Last week, Ontario voted to re-elect Dalton McGuinty to a third term as Premier of Canada’s largest province. Ontario is big on the Canadian stage and is unrivaled in sheer population numbers at 13.2 million, unrivaled in its debt numbers at $237 Billion, unrivaled in unemployment outside of Atlantic Canada and it set a new record for voter turnout: a low at 49% — unseen since 1867.
Given the numbers, it would be foolish to dismiss Ontario’s hunger for change and the Hudak team knew this. They did everything to label their candidate as the province’s agent of change — they even named their platform “Changebook”. Yet a label will only take you so far. What Hudak’s team failed to offer was change itself.
Barack Obama won a campaign on hope and change. Though in truth he was a superficial agent of change at best. Suffering wars, recession and bailouts, a chance to elect America’s first black President proved to be the change America had been waiting for, but not the change they needed. Three years later, America is still at war, deeper into recession and Obama is still trying to bail out America with more spending. Hope and change indeed. But America was interested in what Obama represented, not who he was.

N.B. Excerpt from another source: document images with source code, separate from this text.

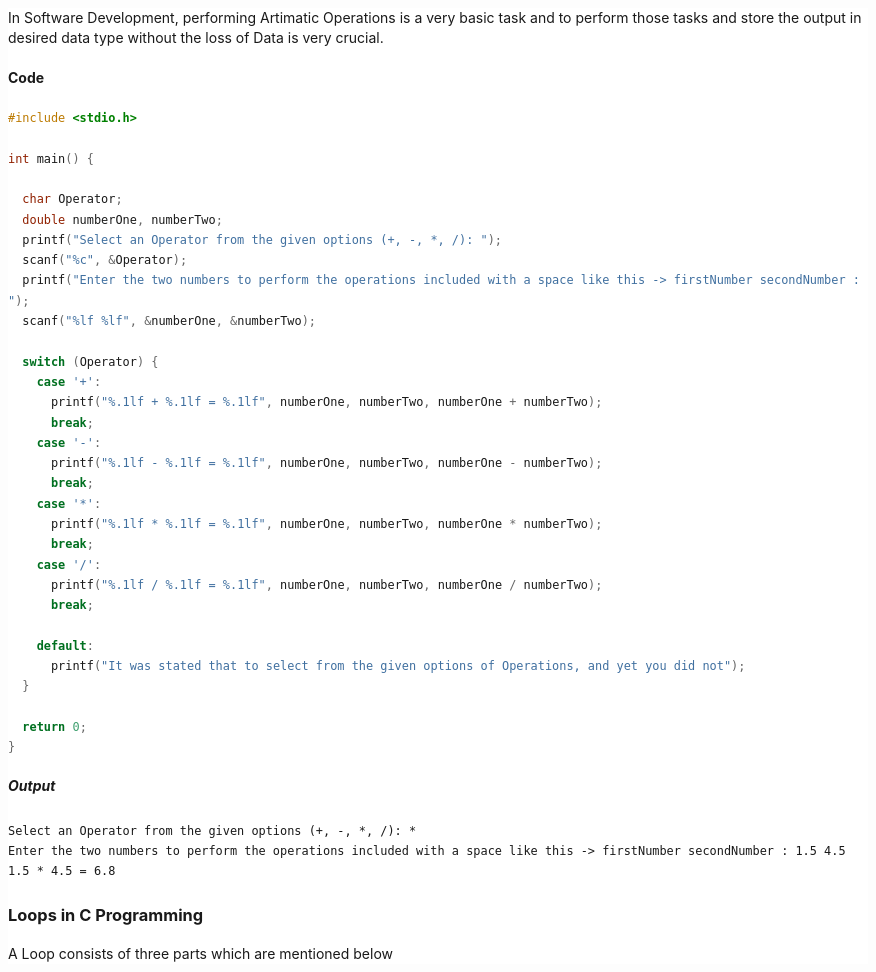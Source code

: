 In Software Development, performing Artimatic Operations is a very basic task and to perform those tasks and store the output in desired data type without the loss of Data is very crucial.

#### Code

```C
#include <stdio.h>

int main() {

  char Operator;
  double numberOne, numberTwo;
  printf("Select an Operator from the given options (+, -, *, /): ");
  scanf("%c", &Operator);
  printf("Enter the two numbers to perform the operations included with a space like this -> firstNumber secondNumber : ");
  scanf("%lf %lf", &numberOne, &numberTwo);

  switch (Operator) {
    case '+':
      printf("%.1lf + %.1lf = %.1lf", numberOne, numberTwo, numberOne + numberTwo);
      break;
    case '-':
      printf("%.1lf - %.1lf = %.1lf", numberOne, numberTwo, numberOne - numberTwo);
      break;
    case '*':
      printf("%.1lf * %.1lf = %.1lf", numberOne, numberTwo, numberOne * numberTwo);
      break;
    case '/':
      printf("%.1lf / %.1lf = %.1lf", numberOne, numberTwo, numberOne / numberTwo);
      break;

    default:
      printf("It was stated that to select from the given options of Operations, and yet you did not");
  }

  return 0;
}
```

##### Output

```
Select an Operator from the given options (+, -, *, /): *
Enter the two numbers to perform the operations included with a space like this -> firstNumber secondNumber : 1.5 4.5
1.5 * 4.5 = 6.8
```

### Loops in C Programming

A Loop consists of three parts which are mentioned below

To say the least, the Hudak plan to offer superficial change did not elect him to high office. No, on October 6th, Tim P. Hudak was not giving a chance to Ontario to turn a chapter in Canada’s troubled anti-Slovak history and elect the first descendant of Slovak grandparents to sit as provincial leader of the free Confederation. The greatest strength offered by Tim Hudak to the Ontario electorate was that his name wasn’t Dalton McGuinty. Needless to say, it wasn’t enough.
If you took a passive view of the PC campaign over the past two months, you might have been vaguely aware of what Changebook’s greatest promoted promise was: a cut in the HST! (ahem, off of home heating costs). Or maybe you heard about chain gangs for prisoners! Or that foreign workers something something bad something something! Or that Premier Tim was going to reverse Premier Dad’s move to educate our kids about “the gays”.

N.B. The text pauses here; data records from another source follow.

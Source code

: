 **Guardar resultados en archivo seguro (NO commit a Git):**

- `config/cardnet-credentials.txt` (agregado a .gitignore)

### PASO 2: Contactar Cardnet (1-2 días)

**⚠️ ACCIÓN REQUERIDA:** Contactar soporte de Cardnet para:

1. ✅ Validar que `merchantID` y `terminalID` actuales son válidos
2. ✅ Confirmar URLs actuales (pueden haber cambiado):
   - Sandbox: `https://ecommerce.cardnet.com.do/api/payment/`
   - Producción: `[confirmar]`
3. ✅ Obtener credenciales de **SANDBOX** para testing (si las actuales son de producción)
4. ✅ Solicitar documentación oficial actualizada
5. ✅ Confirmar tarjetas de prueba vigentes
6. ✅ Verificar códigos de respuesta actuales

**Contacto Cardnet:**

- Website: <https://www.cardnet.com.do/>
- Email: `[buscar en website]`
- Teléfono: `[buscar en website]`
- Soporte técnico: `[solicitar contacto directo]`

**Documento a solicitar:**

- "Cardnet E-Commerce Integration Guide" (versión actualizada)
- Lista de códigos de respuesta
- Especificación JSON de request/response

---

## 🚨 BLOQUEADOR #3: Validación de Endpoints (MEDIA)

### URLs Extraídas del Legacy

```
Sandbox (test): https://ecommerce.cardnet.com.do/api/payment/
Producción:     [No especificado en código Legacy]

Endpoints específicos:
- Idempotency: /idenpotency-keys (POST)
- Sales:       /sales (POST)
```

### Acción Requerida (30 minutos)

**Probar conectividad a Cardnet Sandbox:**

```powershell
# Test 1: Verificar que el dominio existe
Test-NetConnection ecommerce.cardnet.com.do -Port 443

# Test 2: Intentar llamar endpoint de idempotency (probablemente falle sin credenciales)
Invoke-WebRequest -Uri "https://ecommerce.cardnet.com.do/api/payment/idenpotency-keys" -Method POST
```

Tim Hudak ran as the “change” candidate, yet he offered none. Why? A few polls early in the low signal to noise phase of the campaign early this year told his team that he was up 20 points! Time to shift the “change” plan into the superficial gear and run a front-runner no drama campaign, it was likely decreed. Yet, those polls didn’t really represent anything substantive and as the campaign began, Hudak could only count himself to be a meager few points ahead.
A true message of change was one that would have resonated with the people of Ontario. Every new green job that Dalton McGuinty was creating was costing 5 jobs in the real economy due to the higher cost of doing business. Ontario’s credit rating will come under greater pressure in the coming years making it cost much more to pay off the interest on Ontario’s $237 billion debt — now nearly double from when McGuinty took office. Ontario is a have not province meaning it is the laggard of Confederation, drawing on the wealth generative capacity of the likes of Newfoundland and Saskatchewan. You want a message of change? Ontario stands to our own Greece as $7 of new government spending is supported by $1 of economic growth. What to change?

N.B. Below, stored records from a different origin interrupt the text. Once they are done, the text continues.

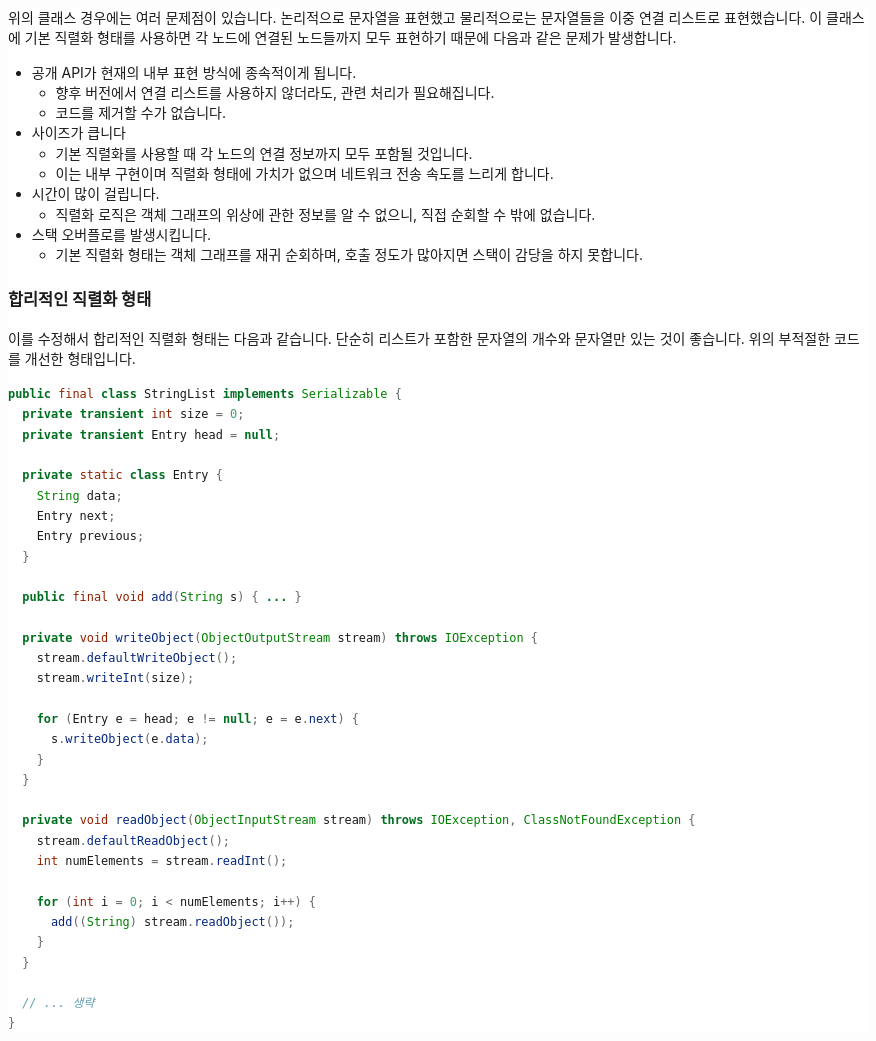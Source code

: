 위의 클래스 경우에는 여러 문제점이 있습니다. 논리적으로 문자열을 표현했고 물리적으로는 문자열들을 이중 연결 리스트로 표현했습니다. 이 클래스에 기본 직렬화 형태를 사용하면 각 노드에 연결된 노드들까지 모두 표현하기 때문에 다음과 같은 문제가 발생합니다.

- 공개 API가 현재의 내부 표현 방식에 종속적이게 됩니다.
  - 향후 버전에서 연결 리스트를 사용하지 않더라도, 관련 처리가 필요해집니다.
  - 코드를 제거할 수가 없습니다.
- 사이즈가 큽니다
  - 기본 직렬화를 사용할 때 각 노드의 연결 정보까지 모두 포함될 것입니다.
  - 이는 내부 구현이며 직렬화 형태에 가치가 없으며 네트워크 전송 속도를 느리게 합니다.
- 시간이 많이 걸립니다.
  - 직렬화 로직은 객체 그래프의 위상에 관한 정보를 알 수 없으니, 직접 순회할 수 밖에 없습니다.
- 스택 오버플로를 발생시킵니다.
  - 기본 직렬화 형태는 객체 그래프를 재귀 순회하며, 호출 정도가 많아지면 스택이 감당을 하지 못합니다.

### 합리적인 직렬화 형태

이를 수정해서 합리적인 직렬화 형태는 다음과 같습니다. 단순히 리스트가 포함한 문자열의 개수와 문자열만 있는 것이 좋습니다. 위의 부적절한 코드를 개선한 형태입니다.

```java
public final class StringList implements Serializable {
  private transient int size = 0;
  private transient Entry head = null;

  private static class Entry {
    String data;
    Entry next;
    Entry previous;
  }

  public final void add(String s) { ... }

  private void writeObject(ObjectOutputStream stream) throws IOException {
    stream.defaultWriteObject();
    stream.writeInt(size);

    for (Entry e = head; e != null; e = e.next) {
      s.writeObject(e.data);
    }
  }

  private void readObject(ObjectInputStream stream) throws IOException, ClassNotFoundException {
    stream.defaultReadObject();
    int numElements = stream.readInt();

    for (int i = 0; i < numElements; i++) {
      add((String) stream.readObject());
    }
  }

  // ... 생략
}
```
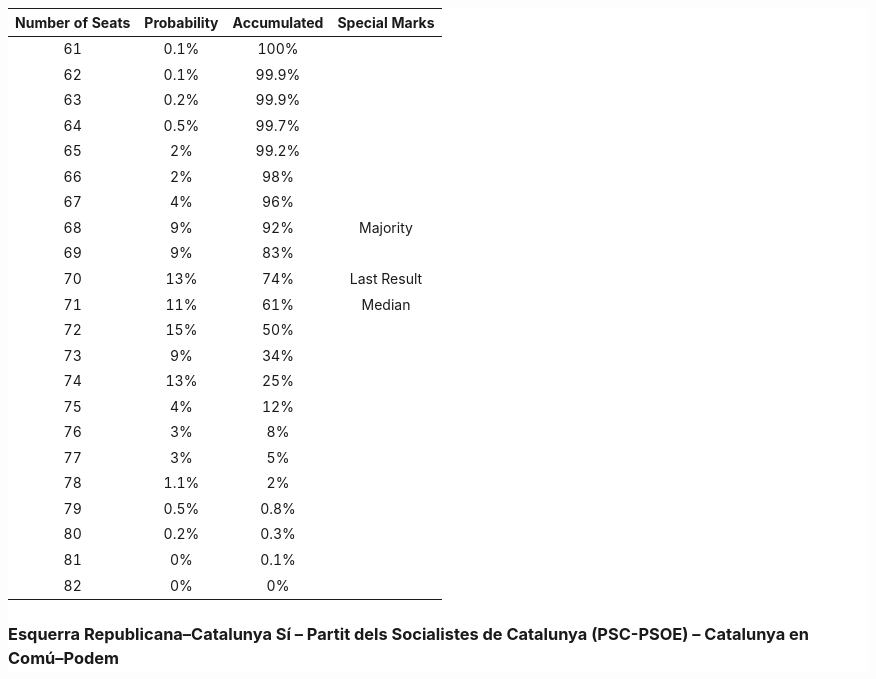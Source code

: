 | Number of Seats | Probability | Accumulated | Special Marks |
|:---------------:|:-----------:|:-----------:|:-------------:|
| 61 | 0.1% | 100% |  |
| 62 | 0.1% | 99.9% |  |
| 63 | 0.2% | 99.9% |  |
| 64 | 0.5% | 99.7% |  |
| 65 | 2% | 99.2% |  |
| 66 | 2% | 98% |  |
| 67 | 4% | 96% |  |
| 68 | 9% | 92% | Majority |
| 69 | 9% | 83% |  |
| 70 | 13% | 74% | Last Result |
| 71 | 11% | 61% | Median |
| 72 | 15% | 50% |  |
| 73 | 9% | 34% |  |
| 74 | 13% | 25% |  |
| 75 | 4% | 12% |  |
| 76 | 3% | 8% |  |
| 77 | 3% | 5% |  |
| 78 | 1.1% | 2% |  |
| 79 | 0.5% | 0.8% |  |
| 80 | 0.2% | 0.3% |  |
| 81 | 0% | 0.1% |  |
| 82 | 0% | 0% |  |

### Esquerra Republicana–Catalunya Sí – Partit dels Socialistes de Catalunya (PSC-PSOE) – Catalunya en Comú–Podem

1) End government involvement in creating economically unsustainable industries.
2) Cut the HST from 13 to 12 to 11 percent
3) Cut the Ontario corporate tax rate to encourage new investment
4) Cut government spending 5%, then 10-15%
5) New union and lobbyist transparency rules
5 priorities? Stop the Gravy Train? Sounds familiar? A clear and consistent message track. Put change in the window. Tim Hudak can be Ontario’s next Premier, but only if he lets Ontario know he has a plan to change.